As an exercise, copy out the entries exactly as written.

[Opening Records for this task section]

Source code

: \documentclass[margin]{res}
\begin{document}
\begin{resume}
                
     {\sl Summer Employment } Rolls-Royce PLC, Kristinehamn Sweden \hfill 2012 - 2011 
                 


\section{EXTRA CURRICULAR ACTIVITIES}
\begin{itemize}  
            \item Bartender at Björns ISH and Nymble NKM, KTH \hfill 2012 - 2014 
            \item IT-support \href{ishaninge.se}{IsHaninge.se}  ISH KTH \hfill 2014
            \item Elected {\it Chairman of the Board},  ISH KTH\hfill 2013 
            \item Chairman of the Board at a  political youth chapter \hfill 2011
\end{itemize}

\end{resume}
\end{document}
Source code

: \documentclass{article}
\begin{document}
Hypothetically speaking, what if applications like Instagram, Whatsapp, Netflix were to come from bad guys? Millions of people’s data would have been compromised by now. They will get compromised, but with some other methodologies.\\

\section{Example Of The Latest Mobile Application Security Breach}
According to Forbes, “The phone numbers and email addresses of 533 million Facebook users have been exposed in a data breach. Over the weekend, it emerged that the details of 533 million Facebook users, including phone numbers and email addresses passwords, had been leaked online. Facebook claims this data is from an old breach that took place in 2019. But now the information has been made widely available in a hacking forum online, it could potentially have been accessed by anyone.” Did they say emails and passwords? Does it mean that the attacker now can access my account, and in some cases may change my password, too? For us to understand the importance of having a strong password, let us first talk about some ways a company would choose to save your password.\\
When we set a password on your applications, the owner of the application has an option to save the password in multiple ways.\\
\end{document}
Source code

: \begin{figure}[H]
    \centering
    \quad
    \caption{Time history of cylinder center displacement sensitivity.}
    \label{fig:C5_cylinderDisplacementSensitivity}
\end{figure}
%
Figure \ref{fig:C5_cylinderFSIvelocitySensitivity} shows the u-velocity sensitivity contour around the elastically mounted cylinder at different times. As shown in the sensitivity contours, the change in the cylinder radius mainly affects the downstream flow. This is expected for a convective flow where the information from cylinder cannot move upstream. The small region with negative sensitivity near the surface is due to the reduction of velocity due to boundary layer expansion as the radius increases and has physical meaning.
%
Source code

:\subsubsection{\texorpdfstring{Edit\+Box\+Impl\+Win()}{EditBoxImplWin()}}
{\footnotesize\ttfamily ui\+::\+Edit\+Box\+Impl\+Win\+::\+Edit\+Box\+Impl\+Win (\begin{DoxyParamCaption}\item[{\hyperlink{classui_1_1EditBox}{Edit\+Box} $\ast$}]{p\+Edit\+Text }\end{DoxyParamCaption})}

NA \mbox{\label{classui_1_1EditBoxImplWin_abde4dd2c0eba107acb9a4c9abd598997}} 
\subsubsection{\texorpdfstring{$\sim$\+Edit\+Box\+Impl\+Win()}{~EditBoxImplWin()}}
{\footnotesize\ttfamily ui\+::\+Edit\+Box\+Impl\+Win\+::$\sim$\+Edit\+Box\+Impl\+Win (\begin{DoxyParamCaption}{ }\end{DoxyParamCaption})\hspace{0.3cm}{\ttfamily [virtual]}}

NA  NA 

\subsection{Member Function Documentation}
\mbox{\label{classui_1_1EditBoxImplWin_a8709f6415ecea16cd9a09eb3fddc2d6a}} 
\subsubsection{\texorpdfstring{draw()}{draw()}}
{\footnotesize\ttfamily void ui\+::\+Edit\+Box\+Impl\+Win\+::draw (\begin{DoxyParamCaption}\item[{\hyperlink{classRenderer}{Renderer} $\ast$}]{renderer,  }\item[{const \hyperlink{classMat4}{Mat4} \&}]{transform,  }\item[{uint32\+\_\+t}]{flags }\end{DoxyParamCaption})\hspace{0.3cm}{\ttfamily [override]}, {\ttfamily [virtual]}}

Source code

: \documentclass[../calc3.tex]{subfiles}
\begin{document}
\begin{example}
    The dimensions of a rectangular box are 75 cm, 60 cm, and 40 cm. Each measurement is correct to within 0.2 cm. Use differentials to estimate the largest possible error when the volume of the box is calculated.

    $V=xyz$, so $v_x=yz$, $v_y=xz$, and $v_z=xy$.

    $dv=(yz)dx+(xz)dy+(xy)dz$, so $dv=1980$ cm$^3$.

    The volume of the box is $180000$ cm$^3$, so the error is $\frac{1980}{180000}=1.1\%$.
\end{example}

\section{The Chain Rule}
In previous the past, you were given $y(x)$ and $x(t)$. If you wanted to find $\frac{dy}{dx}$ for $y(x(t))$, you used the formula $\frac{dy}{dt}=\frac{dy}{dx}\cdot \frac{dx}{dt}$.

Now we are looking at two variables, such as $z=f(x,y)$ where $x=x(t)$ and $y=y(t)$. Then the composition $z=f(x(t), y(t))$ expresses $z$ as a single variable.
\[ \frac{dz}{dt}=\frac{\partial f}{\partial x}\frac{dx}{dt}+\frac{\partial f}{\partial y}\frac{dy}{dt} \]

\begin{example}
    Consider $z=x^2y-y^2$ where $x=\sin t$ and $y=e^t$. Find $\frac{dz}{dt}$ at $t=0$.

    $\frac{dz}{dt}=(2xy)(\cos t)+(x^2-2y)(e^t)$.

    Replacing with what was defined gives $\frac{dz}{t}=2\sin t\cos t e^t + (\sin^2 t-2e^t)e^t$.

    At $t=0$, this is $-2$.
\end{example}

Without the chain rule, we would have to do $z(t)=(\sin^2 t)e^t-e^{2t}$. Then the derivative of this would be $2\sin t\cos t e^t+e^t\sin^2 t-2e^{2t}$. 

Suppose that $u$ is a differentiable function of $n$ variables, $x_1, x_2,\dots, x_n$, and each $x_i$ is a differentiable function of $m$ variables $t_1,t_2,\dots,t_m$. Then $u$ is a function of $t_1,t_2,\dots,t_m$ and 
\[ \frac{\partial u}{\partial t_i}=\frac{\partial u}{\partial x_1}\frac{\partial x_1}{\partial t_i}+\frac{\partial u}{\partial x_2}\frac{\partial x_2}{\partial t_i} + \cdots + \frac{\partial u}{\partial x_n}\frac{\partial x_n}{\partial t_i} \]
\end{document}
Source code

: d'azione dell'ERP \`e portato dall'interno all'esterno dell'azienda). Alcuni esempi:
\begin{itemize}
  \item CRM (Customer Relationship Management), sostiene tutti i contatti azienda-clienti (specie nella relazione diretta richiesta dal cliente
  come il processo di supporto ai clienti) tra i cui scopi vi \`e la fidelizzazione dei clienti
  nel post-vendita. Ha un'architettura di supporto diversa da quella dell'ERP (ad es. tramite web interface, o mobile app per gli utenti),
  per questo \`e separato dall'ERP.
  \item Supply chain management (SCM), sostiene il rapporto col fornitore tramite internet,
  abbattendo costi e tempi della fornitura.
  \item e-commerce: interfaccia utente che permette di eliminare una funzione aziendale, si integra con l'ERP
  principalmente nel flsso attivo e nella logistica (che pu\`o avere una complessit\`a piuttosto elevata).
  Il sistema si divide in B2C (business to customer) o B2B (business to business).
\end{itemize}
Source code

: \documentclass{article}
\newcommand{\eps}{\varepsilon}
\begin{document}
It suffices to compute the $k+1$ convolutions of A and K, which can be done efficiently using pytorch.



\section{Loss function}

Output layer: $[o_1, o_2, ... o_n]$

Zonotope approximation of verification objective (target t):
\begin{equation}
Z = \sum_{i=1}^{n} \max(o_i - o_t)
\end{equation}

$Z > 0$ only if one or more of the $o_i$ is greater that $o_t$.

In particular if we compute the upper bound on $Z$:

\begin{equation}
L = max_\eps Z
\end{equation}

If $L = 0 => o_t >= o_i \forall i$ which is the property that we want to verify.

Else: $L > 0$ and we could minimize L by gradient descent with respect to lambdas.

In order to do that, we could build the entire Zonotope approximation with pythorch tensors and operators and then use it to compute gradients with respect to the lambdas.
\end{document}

[Closing Records for this task section]

Answer to the problem:
Source code

: \documentclass[margin]{res}
\begin{document}
\begin{resume}
                
     {\sl Summer Employment } Rolls-Royce PLC, Kristinehamn Sweden \hfill 2012 - 2011 
                 


\section{EXTRA CURRICULAR ACTIVITIES}
\begin{itemize}  
            \item Bartender at Björns ISH and Nymble NKM, KTH \hfill 2012 - 2014 
            \item IT-support \href{ishaninge.se}{IsHaninge.se}  ISH KTH \hfill 2014
            \item Elected {\it Chairman of the Board},  ISH KTH\hfill 2013 
            \item Chairman of the Board at a  political youth chapter \hfill 2011
\end{itemize}

\end{resume}
\end{document}
Source code

: \documentclass{article}
\begin{document}
Hypothetically speaking, what if applications like Instagram, Whatsapp, Netflix were to come from bad guys? Millions of people’s data would have been compromised by now. They will get compromised, but with some other methodologies.\\

\section{Example Of The Latest Mobile Application Security Breach}
According to Forbes, “The phone numbers and email addresses of 533 million Facebook users have been exposed in a data breach. Over the weekend, it emerged that the details of 533 million Facebook users, including phone numbers and email addresses passwords, had been leaked online. Facebook claims this data is from an old breach that took place in 2019. But now the information has been made widely available in a hacking forum online, it could potentially have been accessed by anyone.” Did they say emails and passwords? Does it mean that the attacker now can access my account, and in some cases may change my password, too? For us to understand the importance of having a strong password, let us first talk about some ways a company would choose to save your password.\\
When we set a password on your applications, the owner of the application has an option to save the password in multiple ways.\\
\end{document}
Source code

: \begin{figure}[H]
    \centering
    \quad
    \caption{Time history of cylinder center displacement sensitivity.}
    \label{fig:C5_cylinderDisplacementSensitivity}
\end{figure}
%
Figure \ref{fig:C5_cylinderFSIvelocitySensitivity} shows the u-velocity sensitivity contour around the elastically mounted cylinder at different times. As shown in the sensitivity contours, the change in the cylinder radius mainly affects the downstream flow. This is expected for a convective flow where the information from cylinder cannot move upstream. The small region with negative sensitivity near the surface is due to the reduction of velocity due to boundary layer expansion as the radius increases and has physical meaning.
%
Source code

:\subsubsection{\texorpdfstring{Edit\+Box\+Impl\+Win()}{EditBoxImplWin()}}
{\footnotesize\ttfamily ui\+::\+Edit\+Box\+Impl\+Win\+::\+Edit\+Box\+Impl\+Win (\begin{DoxyParamCaption}\item[{\hyperlink{classui_1_1EditBox}{Edit\+Box} $\ast$}]{p\+Edit\+Text }\end{DoxyParamCaption})}

NA \mbox{\label{classui_1_1EditBoxImplWin_abde4dd2c0eba107acb9a4c9abd598997}} 
\subsubsection{\texorpdfstring{$\sim$\+Edit\+Box\+Impl\+Win()}{~EditBoxImplWin()}}
{\footnotesize\ttfamily ui\+::\+Edit\+Box\+Impl\+Win\+::$\sim$\+Edit\+Box\+Impl\+Win (\begin{DoxyParamCaption}{ }\end{DoxyParamCaption})\hspace{0.3cm}{\ttfamily [virtual]}}

NA  NA 

\subsection{Member Function Documentation}
\mbox{\label{classui_1_1EditBoxImplWin_a8709f6415ecea16cd9a09eb3fddc2d6a}} 
\subsubsection{\texorpdfstring{draw()}{draw()}}
{\footnotesize\ttfamily void ui\+::\+Edit\+Box\+Impl\+Win\+::draw (\begin{DoxyParamCaption}\item[{\hyperlink{classRenderer}{Renderer} $\ast$}]{renderer,  }\item[{const \hyperlink{classMat4}{Mat4} \&}]{transform,  }\item[{uint32\+\_\+t}]{flags }\end{DoxyParamCaption})\hspace{0.3cm}{\ttfamily [override]}, {\ttfamily [virtual]}}

Source code

: \documentclass[../calc3.tex]{subfiles}
\begin{document}
\begin{example}
    The dimensions of a rectangular box are 75 cm, 60 cm, and 40 cm. Each measurement is correct to within 0.2 cm. Use differentials to estimate the largest possible error when the volume of the box is calculated.

    $V=xyz$, so $v_x=yz$, $v_y=xz$, and $v_z=xy$.

    $dv=(yz)dx+(xz)dy+(xy)dz$, so $dv=1980$ cm$^3$.

    The volume of the box is $180000$ cm$^3$, so the error is $\frac{1980}{180000}=1.1\%$.
\end{example}

\section{The Chain Rule}
In previous the past, you were given $y(x)$ and $x(t)$. If you wanted to find $\frac{dy}{dx}$ for $y(x(t))$, you used the formula $\frac{dy}{dt}=\frac{dy}{dx}\cdot \frac{dx}{dt}$.

Now we are looking at two variables, such as $z=f(x,y)$ where $x=x(t)$ and $y=y(t)$. Then the composition $z=f(x(t), y(t))$ expresses $z$ as a single variable.
\[ \frac{dz}{dt}=\frac{\partial f}{\partial x}\frac{dx}{dt}+\frac{\partial f}{\partial y}\frac{dy}{dt} \]

\begin{example}
    Consider $z=x^2y-y^2$ where $x=\sin t$ and $y=e^t$. Find $\frac{dz}{dt}$ at $t=0$.

    $\frac{dz}{dt}=(2xy)(\cos t)+(x^2-2y)(e^t)$.

    Replacing with what was defined gives $\frac{dz}{t}=2\sin t\cos t e^t + (\sin^2 t-2e^t)e^t$.

    At $t=0$, this is $-2$.
\end{example}

Without the chain rule, we would have to do $z(t)=(\sin^2 t)e^t-e^{2t}$. Then the derivative of this would be $2\sin t\cos t e^t+e^t\sin^2 t-2e^{2t}$. 

Suppose that $u$ is a differentiable function of $n$ variables, $x_1, x_2,\dots, x_n$, and each $x_i$ is a differentiable function of $m$ variables $t_1,t_2,\dots,t_m$. Then $u$ is a function of $t_1,t_2,\dots,t_m$ and 
\[ \frac{\partial u}{\partial t_i}=\frac{\partial u}{\partial x_1}\frac{\partial x_1}{\partial t_i}+\frac{\partial u}{\partial x_2}\frac{\partial x_2}{\partial t_i} + \cdots + \frac{\partial u}{\partial x_n}\frac{\partial x_n}{\partial t_i} \]
\end{document}
Source code

: d'azione dell'ERP \`e portato dall'interno all'esterno dell'azienda). Alcuni esempi:
\begin{itemize}
  \item CRM (Customer Relationship Management), sostiene tutti i contatti azienda-clienti (specie nella relazione diretta richiesta dal cliente
  come il processo di supporto ai clienti) tra i cui scopi vi \`e la fidelizzazione dei clienti
  nel post-vendita. Ha un'architettura di supporto diversa da quella dell'ERP (ad es. tramite web interface, o mobile app per gli utenti),
  per questo \`e separato dall'ERP.
  \item Supply chain management (SCM), sostiene il rapporto col fornitore tramite internet,
  abbattendo costi e tempi della fornitura.
  \item e-commerce: interfaccia utente che permette di eliminare una funzione aziendale, si integra con l'ERP
  principalmente nel flsso attivo e nella logistica (che pu\`o avere una complessit\`a piuttosto elevata).
  Il sistema si divide in B2C (business to customer) o B2B (business to business).
\end{itemize}
Source code

: \documentclass{article}
\newcommand{\eps}{\varepsilon}
\begin{document}
It suffices to compute the $k+1$ convolutions of A and K, which can be done efficiently using pytorch.



\section{Loss function}

Output layer: $[o_1, o_2, ... o_n]$

Zonotope approximation of verification objective (target t):
\begin{equation}
Z = \sum_{i=1}^{n} \max(o_i - o_t)
\end{equation}

$Z > 0$ only if one or more of the $o_i$ is greater that $o_t$.

In particular if we compute the upper bound on $Z$:

\begin{equation}
L = max_\eps Z
\end{equation}

If $L = 0 => o_t >= o_i \forall i$ which is the property that we want to verify.

Else: $L > 0$ and we could minimize L by gradient descent with respect to lambdas.

In order to do that, we could build the entire Zonotope approximation with pythorch tensors and operators and then use it to compute gradients with respect to the lambdas.
\end{document}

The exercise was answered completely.